For larger organizations, the Plus tier and Enterprise plans add drift detection, audit logging, SSO, and self-hosted runners. These are sold on a custom pricing basis, which means "call sales." I have negotiated these contracts and they are not cheap, but the alternative -- building and maintaining equivalent functionality yourself -- is more expensive in engineering time. The question is whether you want to pay HashiCorp (now IBM) or pay your own engineers. For most companies, paying HashiCorp is the right call.
Pros and Cons
Pros
- Provider ecosystem is unmatched -- 4,000+ providers covering every major cloud, SaaS tool, and niche service you can think of
- Plan-and-apply workflow is the best safety net in IaC, and it has saved my team from disaster more times than I can count
- HCL is readable by non-experts, which matters enormously for code review and onboarding
- The talent pool is massive -- finding Terraform-experienced engineers is ten times easier than finding Pulumi or CDK engineers
- Module system enables genuine reuse across projects and organizations
- Import capabilities have improved dramatically with 1.5+ features
- Documentation and community resources are the deepest of any IaC tool by a wide margin
Cons
- State management is an operational burden that every team underestimates until it bites them
- BSL license change and IBM acquisition have created real uncertainty about the project's direction
- HCL gets painful for complex conditional logic and dynamic patterns -- you will fight the language eventually
- Provider quality is inconsistent outside the big-three cloud providers
- Large configurations get slow -- plan times of 5-10 minutes for big environments are not unusual
- The learning curve is steep, and the mistakes you make while learning can have production consequences
Who Actually Needs Terraform
If you manage more than a handful of cloud resources and you do not want to do it through the AWS console like an animal, you need some IaC tool. Whether that tool should be Terraform depends on your situation.

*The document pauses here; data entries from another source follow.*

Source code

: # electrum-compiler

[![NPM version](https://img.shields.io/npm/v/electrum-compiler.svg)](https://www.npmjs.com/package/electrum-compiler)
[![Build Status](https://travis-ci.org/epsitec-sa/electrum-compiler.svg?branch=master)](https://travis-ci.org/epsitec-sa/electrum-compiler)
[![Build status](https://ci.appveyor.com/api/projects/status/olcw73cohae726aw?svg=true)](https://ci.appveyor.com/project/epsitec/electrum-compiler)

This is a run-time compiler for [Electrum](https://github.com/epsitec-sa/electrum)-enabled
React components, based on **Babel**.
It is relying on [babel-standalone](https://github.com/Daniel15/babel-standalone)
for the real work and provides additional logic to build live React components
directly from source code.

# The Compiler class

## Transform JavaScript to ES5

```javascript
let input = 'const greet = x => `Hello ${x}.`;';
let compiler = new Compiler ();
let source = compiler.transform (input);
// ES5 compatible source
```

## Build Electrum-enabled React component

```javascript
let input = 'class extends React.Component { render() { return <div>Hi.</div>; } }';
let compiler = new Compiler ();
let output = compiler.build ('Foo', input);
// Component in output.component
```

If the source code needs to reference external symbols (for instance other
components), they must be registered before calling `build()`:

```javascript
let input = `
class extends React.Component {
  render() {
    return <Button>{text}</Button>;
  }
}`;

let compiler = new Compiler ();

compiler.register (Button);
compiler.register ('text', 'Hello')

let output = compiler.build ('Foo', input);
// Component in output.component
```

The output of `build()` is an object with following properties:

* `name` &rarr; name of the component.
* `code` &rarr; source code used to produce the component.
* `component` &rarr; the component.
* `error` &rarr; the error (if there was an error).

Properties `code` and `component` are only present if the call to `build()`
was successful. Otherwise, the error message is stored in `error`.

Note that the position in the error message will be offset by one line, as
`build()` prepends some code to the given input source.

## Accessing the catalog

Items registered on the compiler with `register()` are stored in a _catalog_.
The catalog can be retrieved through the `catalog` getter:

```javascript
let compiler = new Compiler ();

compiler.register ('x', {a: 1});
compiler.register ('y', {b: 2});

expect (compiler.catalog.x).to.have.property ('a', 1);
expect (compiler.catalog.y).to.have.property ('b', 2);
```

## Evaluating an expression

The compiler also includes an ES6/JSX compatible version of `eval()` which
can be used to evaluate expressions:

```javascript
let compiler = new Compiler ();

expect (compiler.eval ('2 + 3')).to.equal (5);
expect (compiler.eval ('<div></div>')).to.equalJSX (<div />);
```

You should use Terraform if your team manages multi-cloud or hybrid infrastructure. No discussion. Nothing else handles this as well. You should use Terraform if you work in a regulated industry where auditable infrastructure changes matter. The plan output plus version control creates an audit trail that compliance teams actually accept. You should use Terraform if you are building a platform team and need to create standardized infrastructure patterns for other teams to consume through modules.

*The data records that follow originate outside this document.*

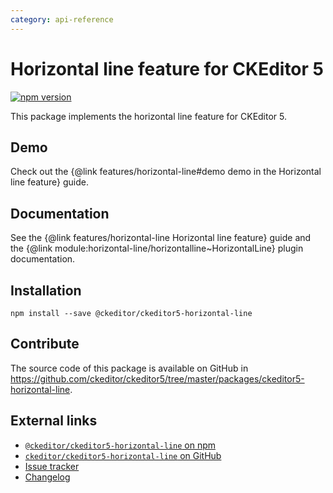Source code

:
```yaml
---
category: api-reference
---
```


# Horizontal line feature for CKEditor 5

[![npm version](https://badge.fury.io/js/%40ckeditor%2Fckeditor5-horizontal-line.svg)](https://www.npmjs.com/package/@ckeditor/ckeditor5-horizontal-line)

This package implements the horizontal line feature for CKEditor 5.

## Demo

Check out the {@link features/horizontal-line#demo demo in the Horizontal line feature} guide.

## Documentation

See the {@link features/horizontal-line Horizontal line feature} guide and the {@link module:horizontal-line/horizontalline~HorizontalLine} plugin documentation.

## Installation

```plaintext
npm install --save @ckeditor/ckeditor5-horizontal-line
```

## Contribute

The source code of this package is available on GitHub in https://github.com/ckeditor/ckeditor5/tree/master/packages/ckeditor5-horizontal-line.

## External links

* [`@ckeditor/ckeditor5-horizontal-line` on npm](https://www.npmjs.com/package/@ckeditor/ckeditor5-horizontal-line)
* [`ckeditor/ckeditor5-horizontal-line` on GitHub](https://github.com/ckeditor/ckeditor5/tree/master/packages/ckeditor5-horizontal-line)
* [Issue tracker](https://github.com/ckeditor/ckeditor5/issues)
* [Changelog](https://github.com/ckeditor/ckeditor5-horizontal-line/blob/master/CHANGELOG.md)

You might not need Terraform if you run everything on a single cloud and want the simplest possible setup. CloudFormation or Azure Bicep might be enough. You probably do not need Terraform if your infrastructure is a single Kubernetes cluster and everything runs as pods -- Helm charts and Kustomize might serve you better. And if you are a solo developer running a side project, please do not terraform your hobby. Just click around in the console. Life is short.
Where I Land After Seven Years
Rating: 4.5 / 5
Terraform is not perfect. The state file will betray you. HCL will frustrate you. The license change was disappointing. And there is a very real chance that in five years, the IaC landscape looks completely different.

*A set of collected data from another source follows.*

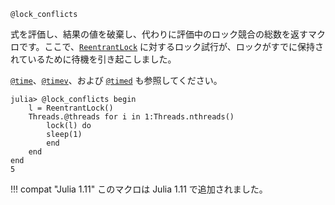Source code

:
 ```
@lock_conflicts
```

式を評価し、結果の値を破棄し、代わりに評価中のロック競合の総数を返すマクロです。ここで、[`ReentrantLock`](@ref) に対するロック試行が、ロックがすでに保持されているために待機を引き起こしました。

[`@time`](@ref)、[`@timev`](@ref)、および [`@timed`](@ref) も参照してください。

```julia-repl
julia> @lock_conflicts begin
    l = ReentrantLock()
    Threads.@threads for i in 1:Threads.nthreads()
        lock(l) do
        sleep(1)
        end
    end
end
5
```

!!! compat "Julia 1.11"
    このマクロは Julia 1.11 で追加されました。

But right now, in 2025, Terraform is the most practical choice for most teams managing cloud infrastructure. Not because it is the most elegant tool, or the most innovative, or the one with the best pedigree. Because it has the biggest ecosystem, the largest talent pool, the most battle-tested track record, and a workflow that, despite its warts, makes infrastructure changes safer than any alternative.
I have broken production with Terraform. I have also prevented ten times as many production incidents because terraform plan showed me something scary before it happened. That math works out in Terraform's favor, and that is why it gets a 4.5 from me. Just please, for the love of all that is good, read your plan output before you type "yes."